This has been a brutal year so far for tech stocks.
The tech-laden Nasdaq Composite Index is off nearly 14% as of January 12, versus about 8% for the broader S&P 500 Index.
True, market conditions generally have been painful thanks to worries about the Chinese economy, the collapse in oil prices and worries about some European banks.
However, disappointing earnings news among some tech bellwethers has also played a role.
Apple (AAPL) turned in record fourth quarter results, but spooked investors after it noted a weaker revenue outlook for its iPhone lineup and headwinds in China.
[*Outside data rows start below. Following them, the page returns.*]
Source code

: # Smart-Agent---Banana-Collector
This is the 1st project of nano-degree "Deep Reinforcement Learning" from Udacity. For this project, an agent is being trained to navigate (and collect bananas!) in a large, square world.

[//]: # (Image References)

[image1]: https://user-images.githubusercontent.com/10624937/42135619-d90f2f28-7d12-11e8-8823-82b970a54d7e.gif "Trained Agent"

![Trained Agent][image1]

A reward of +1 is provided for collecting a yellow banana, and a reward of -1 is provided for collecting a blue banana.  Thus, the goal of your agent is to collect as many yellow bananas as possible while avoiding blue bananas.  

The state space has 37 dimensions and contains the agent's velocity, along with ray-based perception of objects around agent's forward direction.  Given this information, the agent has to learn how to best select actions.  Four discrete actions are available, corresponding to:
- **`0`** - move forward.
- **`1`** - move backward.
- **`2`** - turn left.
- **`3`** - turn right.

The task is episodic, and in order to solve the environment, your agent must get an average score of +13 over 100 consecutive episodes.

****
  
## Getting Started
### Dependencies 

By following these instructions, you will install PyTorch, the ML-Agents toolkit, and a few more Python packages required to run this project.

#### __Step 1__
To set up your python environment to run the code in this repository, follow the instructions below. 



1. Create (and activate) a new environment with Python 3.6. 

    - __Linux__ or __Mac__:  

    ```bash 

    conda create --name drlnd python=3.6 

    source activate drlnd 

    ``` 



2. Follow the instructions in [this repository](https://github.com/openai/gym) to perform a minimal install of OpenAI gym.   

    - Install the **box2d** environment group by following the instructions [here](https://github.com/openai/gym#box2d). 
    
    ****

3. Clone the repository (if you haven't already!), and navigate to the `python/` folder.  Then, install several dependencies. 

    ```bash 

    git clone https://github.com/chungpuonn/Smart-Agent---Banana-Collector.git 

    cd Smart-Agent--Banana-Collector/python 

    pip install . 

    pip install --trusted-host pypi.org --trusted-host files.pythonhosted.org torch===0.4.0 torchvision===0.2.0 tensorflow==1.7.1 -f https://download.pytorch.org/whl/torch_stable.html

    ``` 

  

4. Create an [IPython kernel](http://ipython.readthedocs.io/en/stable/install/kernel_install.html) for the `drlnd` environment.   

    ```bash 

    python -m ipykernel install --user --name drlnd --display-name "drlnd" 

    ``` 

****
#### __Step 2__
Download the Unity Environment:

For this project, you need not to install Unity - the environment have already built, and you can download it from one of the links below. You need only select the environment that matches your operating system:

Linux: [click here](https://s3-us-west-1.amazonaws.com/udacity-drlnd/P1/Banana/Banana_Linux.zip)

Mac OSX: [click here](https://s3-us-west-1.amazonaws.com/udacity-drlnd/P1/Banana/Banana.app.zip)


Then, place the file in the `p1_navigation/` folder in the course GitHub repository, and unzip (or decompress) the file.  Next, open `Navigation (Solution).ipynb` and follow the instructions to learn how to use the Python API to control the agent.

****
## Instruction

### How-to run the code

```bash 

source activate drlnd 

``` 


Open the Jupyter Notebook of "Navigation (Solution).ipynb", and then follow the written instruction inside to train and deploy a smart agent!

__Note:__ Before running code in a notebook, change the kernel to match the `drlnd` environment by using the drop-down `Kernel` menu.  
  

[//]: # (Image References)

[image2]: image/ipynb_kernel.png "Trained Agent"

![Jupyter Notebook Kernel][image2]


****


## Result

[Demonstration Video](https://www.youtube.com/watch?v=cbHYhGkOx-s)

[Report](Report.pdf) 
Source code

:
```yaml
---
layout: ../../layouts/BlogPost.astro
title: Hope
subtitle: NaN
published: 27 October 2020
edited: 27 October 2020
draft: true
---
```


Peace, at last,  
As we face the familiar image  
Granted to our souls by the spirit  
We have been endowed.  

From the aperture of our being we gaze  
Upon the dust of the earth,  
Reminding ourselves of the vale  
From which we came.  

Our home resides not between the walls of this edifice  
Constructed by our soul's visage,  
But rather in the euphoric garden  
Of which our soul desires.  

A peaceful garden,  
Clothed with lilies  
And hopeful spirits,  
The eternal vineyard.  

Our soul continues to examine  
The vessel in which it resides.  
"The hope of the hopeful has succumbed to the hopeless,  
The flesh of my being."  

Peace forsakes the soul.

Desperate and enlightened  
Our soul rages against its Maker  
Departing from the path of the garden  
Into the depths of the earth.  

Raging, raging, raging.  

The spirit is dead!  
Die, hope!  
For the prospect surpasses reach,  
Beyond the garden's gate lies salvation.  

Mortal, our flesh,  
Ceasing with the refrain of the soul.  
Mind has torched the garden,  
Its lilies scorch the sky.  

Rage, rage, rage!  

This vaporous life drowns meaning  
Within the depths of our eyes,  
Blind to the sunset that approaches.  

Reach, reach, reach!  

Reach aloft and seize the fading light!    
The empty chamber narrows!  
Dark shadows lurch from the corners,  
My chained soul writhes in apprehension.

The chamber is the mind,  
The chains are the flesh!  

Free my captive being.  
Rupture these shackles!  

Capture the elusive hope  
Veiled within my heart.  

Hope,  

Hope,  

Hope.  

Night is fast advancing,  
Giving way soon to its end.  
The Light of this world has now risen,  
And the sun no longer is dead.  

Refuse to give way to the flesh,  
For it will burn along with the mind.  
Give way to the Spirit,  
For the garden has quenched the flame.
Amazon (AMZN) disappointed investors after it reported earnings below Wall Street projections. Twitter (TWTR) did the same regarding user growth, while LinkedIn (LNKD) offered lower earnings guidance.
More broadly, though, a slew of tech stocks have come way off their highs, according to an analysis by Bespoke Investment Group.
Some 30 stocks in the Nasdaq 100 index are down an average of 47% from their three-year highs.
The ugly selloff in tech stocks have sent valuations (based on price-to-forward earnings ratios) tumbling back to earth, according to Bloomberg Gadfly.
However, tech shares still look expensive relative to the broader market. So they aren’t a huge bargain just yet.
The Nasdaq is suffering steeper losses than other broad market market indexes like the S&P 500 and Dow Jones Industrial Average.
Some earnings misses and still-pricey valuations have investors walking away.